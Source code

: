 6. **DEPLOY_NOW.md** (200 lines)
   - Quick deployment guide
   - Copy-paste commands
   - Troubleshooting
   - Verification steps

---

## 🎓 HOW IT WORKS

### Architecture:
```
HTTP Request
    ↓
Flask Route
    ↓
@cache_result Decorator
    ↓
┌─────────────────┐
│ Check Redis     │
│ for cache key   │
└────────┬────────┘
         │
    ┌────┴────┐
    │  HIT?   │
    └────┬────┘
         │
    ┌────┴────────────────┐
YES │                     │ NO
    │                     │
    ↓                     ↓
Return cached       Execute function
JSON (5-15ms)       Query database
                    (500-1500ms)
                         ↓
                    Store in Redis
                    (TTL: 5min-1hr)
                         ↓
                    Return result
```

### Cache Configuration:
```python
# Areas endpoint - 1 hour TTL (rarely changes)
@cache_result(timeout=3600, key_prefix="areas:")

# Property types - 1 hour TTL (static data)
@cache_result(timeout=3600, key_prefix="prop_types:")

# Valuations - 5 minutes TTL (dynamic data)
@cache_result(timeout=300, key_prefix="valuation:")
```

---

= = = = =

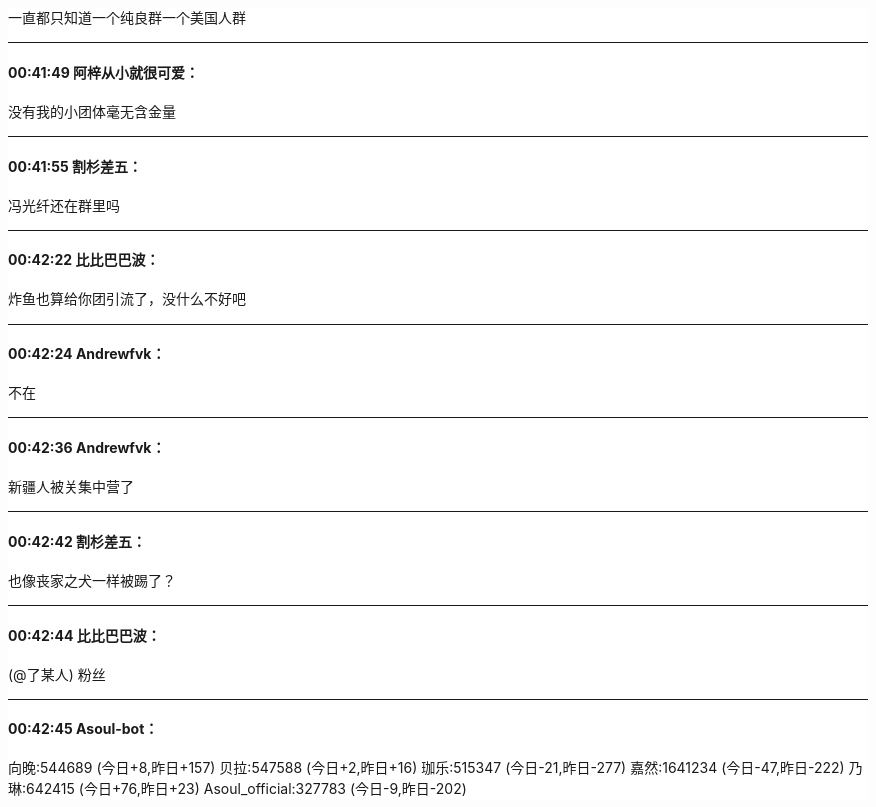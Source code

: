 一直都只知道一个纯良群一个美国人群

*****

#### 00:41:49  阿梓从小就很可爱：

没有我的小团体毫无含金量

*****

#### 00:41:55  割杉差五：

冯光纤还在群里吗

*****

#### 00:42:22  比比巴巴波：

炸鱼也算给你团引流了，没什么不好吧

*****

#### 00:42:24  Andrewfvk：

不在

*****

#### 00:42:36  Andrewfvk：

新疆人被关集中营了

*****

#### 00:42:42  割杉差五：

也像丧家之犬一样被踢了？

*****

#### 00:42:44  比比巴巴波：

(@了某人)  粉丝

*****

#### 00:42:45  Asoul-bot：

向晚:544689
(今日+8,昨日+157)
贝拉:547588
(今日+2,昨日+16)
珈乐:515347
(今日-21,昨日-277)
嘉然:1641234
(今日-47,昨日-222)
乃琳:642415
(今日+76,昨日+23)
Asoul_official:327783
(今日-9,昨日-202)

= = = = =

Each line of the data that holds "Andrewfvk" should be copied.

#### 00:42:24  Andrewfvk：
#### 00:42:36  Andrewfvk：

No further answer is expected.